In jedem meiner Projekte unter Eclipse ist der Zweig mit References weg, also da wo die exteren jar usw waren..

Die einfachsten Objekte sind rot, wie String und Object. 

Und zudem bekomme ich folgendes.. 


> Description	Resource	Path	Location	Type
> Unbound classpath variable: 'LIBRARIES/osgi/osgilib.jar' in project 'Xilinx'	TModule		Build path	Build Path Problem


oder ..


> Implicit super constructor Object() is undefined. Must explicitly invoke another constructor





> Description	Resource	Path	Location	Type
> The project cannot be built until build path errors are resolved	ATOP_Can		Unknown	Java Problem



Ich erinnere mich nicht was verstellt zu haben. Was ist faul?

Achja: Kompilieren kann ich troztdem.

Thnx huck


----------



## SlaterB (11. Mai 2012)

diese Fehlermeldung kann man suchen,

hier anscheinend eine gebräuchliche Ursache mit denkbar einfachen Ausgang, kommt das bei dir in Frage? 
Classpath variable problem - Java

edit:
> Achja: Kompilieren kann ich troztdem.

> The project cannot be built untilt [..] 
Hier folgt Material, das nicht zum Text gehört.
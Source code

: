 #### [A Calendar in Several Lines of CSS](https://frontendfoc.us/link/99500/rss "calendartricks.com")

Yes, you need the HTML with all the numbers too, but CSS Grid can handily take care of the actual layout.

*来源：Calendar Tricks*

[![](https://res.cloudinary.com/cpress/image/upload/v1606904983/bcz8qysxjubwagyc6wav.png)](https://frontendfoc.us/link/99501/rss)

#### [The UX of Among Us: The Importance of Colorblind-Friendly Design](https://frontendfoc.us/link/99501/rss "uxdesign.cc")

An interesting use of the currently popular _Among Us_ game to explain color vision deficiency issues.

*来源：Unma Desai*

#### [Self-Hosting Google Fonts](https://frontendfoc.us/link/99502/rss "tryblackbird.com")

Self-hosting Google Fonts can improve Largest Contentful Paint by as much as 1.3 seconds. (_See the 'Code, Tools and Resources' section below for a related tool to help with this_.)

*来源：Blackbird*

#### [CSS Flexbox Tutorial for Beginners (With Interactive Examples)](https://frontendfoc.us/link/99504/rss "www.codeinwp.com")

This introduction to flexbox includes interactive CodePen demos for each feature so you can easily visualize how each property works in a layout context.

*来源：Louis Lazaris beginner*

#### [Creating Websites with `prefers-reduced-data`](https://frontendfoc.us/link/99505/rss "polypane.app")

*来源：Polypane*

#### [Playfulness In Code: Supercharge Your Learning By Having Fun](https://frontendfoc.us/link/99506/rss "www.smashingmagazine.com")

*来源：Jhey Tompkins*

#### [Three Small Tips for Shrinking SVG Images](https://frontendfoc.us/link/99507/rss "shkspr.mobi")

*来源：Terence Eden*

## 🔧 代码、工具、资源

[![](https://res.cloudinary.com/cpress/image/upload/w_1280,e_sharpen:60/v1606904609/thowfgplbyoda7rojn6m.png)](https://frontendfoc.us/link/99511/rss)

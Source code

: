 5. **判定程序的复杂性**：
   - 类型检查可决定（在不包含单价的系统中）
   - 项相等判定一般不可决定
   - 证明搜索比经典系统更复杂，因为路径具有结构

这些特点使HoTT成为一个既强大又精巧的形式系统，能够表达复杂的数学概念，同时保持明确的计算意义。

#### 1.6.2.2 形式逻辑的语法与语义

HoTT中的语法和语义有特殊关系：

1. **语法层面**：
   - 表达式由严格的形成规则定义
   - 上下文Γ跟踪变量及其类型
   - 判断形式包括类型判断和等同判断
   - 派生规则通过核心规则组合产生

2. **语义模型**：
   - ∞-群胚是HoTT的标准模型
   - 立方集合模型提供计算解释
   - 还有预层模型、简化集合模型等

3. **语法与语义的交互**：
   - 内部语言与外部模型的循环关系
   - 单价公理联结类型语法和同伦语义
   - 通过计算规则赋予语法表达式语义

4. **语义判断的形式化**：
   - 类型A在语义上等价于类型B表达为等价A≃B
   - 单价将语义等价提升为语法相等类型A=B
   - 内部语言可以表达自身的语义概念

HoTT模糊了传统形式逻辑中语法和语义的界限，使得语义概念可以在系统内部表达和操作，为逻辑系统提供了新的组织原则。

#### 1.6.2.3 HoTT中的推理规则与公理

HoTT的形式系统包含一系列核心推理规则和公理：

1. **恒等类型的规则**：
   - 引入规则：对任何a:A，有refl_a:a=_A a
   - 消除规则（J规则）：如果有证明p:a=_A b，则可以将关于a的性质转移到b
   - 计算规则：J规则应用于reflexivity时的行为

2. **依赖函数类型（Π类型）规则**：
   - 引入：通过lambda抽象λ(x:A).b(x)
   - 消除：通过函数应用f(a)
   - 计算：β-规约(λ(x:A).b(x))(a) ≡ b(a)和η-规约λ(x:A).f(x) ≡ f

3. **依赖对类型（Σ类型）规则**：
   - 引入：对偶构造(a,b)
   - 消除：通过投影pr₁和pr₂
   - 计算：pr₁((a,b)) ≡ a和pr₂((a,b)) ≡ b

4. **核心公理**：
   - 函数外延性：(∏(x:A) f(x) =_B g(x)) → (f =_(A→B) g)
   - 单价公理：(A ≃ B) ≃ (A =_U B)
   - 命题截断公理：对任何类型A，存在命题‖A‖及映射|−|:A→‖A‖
hmm.., kommt einfach mal zur Übung ein neues Projekt in Frage?
allen Quellcode kopieren und Schritt für Schritt den Build-Path neu aufbauen?


----------



## huckleberry (14. Mai 2012)

Morgen,

buidpath -> configure build path --> libraries hat alle jars korrekt aufgelistet.

Jedoch fehlt halt links im Package Explorer bei jedem Projekt unter /src beispielsweise, der References zweig mit den JARs..

Das skurile ist ja, dass ich nichts wesentliches im Projekt verändert habe, bis auf einen gezwungenen Restart des Rechners..


----------



## ARadauer (14. Mai 2012)

Window -> Show Views -> Problems... seht da was, was dir hilft?


----------



## huckleberry (14. Mai 2012)

Jupp:

Description	Resource	Path	Location	Type The project cannot be built until build path errors are resolved Unknown	Java Problem
Description	Resource	Path	Location	Type Unbound classpath variable: 'LIBRARIES' in project 'SubProject'	Build path	Build Path Problem


----------



## ARadauer (14. Mai 2012)

gut dann zeig mal einen Screenshot vom Build Path Fenster des 'SubProject' projekts


----------



## huckleberry (15. Mai 2012)

Gelöst: Eine gesetzte (Pfad-) Variable war nach dem eclipse -clean Neustart weg. Jetzt nach dem manuell eingefügt wurde gehts selbstverständlich wieder.


----------